You are totally correct on the above observations and I will soon try mingw or dev-c++ and see running times on Windows with these. I will update this thread as soon as I do so. However, this thread can be used exactly towards the direction you say, meaning that executables made with different compilers behave differently. On the other hand, regarding the tests made on my Ubuntu system, I used gcc version 4.0.2 (I believe the same one as yours) which indicates that if I am not missing something basic, running times are bad if someone uses a 64bit processor on a 32bit OS.

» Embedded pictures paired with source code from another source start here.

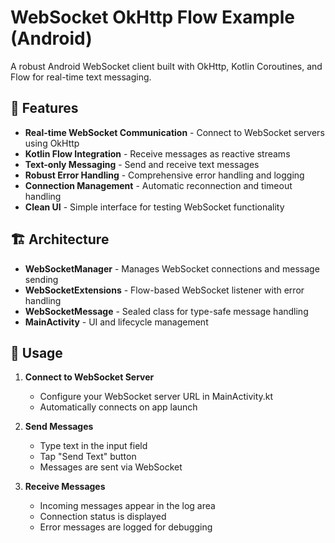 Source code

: # WebSocket OkHttp Flow Example (Android)

A robust Android WebSocket client built with OkHttp, Kotlin Coroutines, and Flow for real-time text messaging.

## 🚀 Features

- **Real-time WebSocket Communication** - Connect to WebSocket servers using OkHttp
- **Kotlin Flow Integration** - Receive messages as reactive streams
- **Text-only Messaging** - Send and receive text messages
- **Robust Error Handling** - Comprehensive error handling and logging
- **Connection Management** - Automatic reconnection and timeout handling
- **Clean UI** - Simple interface for testing WebSocket functionality

## 🏗️ Architecture

- **WebSocketManager** - Manages WebSocket connections and message sending
- **WebSocketExtensions** - Flow-based WebSocket listener with error handling
- **WebSocketMessage** - Sealed class for type-safe message handling
- **MainActivity** - UI and lifecycle management

## 📱 Usage

1. **Connect to WebSocket Server**
   - Configure your WebSocket server URL in MainActivity.kt
   - Automatically connects on app launch

2. **Send Messages**
   - Type text in the input field
   - Tap "Send Text" button
   - Messages are sent via WebSocket

3. **Receive Messages**
   - Incoming messages appear in the log area
   - Connection status is displayed
   - Error messages are logged for debugging

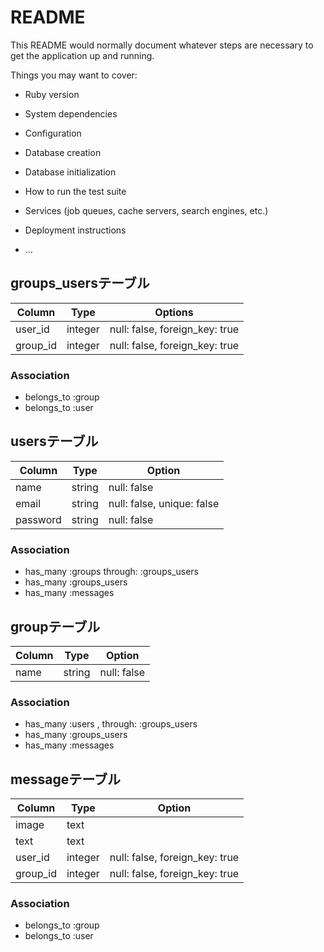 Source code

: # README

This README would normally document whatever steps are necessary to get the
application up and running.

Things you may want to cover:

* Ruby version

* System dependencies

* Configuration

* Database creation

* Database initialization

* How to run the test suite

* Services (job queues, cache servers, search engines, etc.)

* Deployment instructions

* ...
## groups_usersテーブル

|Column|Type|Options|
|------|----|-------|
|user_id|integer|null: false, foreign_key: true|
|group_id|integer|null: false, foreign_key: true|

### Association
- belongs_to :group
- belongs_to :user

## usersテーブル

|Column|Type|Option|
|------|----|------|
|name|string|null: false|
|email|string|null: false, unique: false|
|password|string|null: false|

### Association
- has_many :groups through: :groups_users
- has_many :groups_users
- has_many :messages

## groupテーブル

|Column|Type|Option|
|------|----|------|
|name|string|null: false|

### Association
- has_many :users , through: :groups_users
- has_many :groups_users
- has_many :messages

## messageテーブル

|Column|Type|Option|
|------|----|------|
|image|text||
|text|text||
|user_id|integer|null: false, foreign_key: true|
|group_id|integer|null: false, foreign_key: true|

### Association
- belongs_to :group
- belongs_to :user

Next, there are some rows where the execution time is 0.000 msecs. This should immediately ring the warning bells in your head. Something is clearly wrong here. This could indicate that the compiler has done something funky with your code. Or that your dataset isn't large enough to provide any meaningful result.
The fact that some experiments have running time 0.000msecs is easily justified. I simply didn't handle correct the output; yet I know how to interpret it, which goes like this:
When an algorithm finishes a specific data-set within 0.000msecs it means that it finishes execution in less than 1 / CLOCKS_PER_SEC; regarding gcc version 4.0.2 this means execution completed in less than 10^{-3} msecs. You can check that out with the following code:


#include <stdio.h>
#include <time.h>
int main (void) {
printf ("%ld\n", CLOCKS_PER_SEC);
return 0;}

where CLOCKS_PER_SEC equals to 1,000,000.
Moreover, you are correct that some data-sets are small. However, running times from cubic algorithm surely suffice to draw some conclusions regarding the performance of someone's machine. I don't have a P4@3GHz handy so that I can test various instances and longer examples. Hence I have to use the above tables and figure out what is going on. It would be nice if someone with a P4@3GHz could execute the above and let us know for his running times.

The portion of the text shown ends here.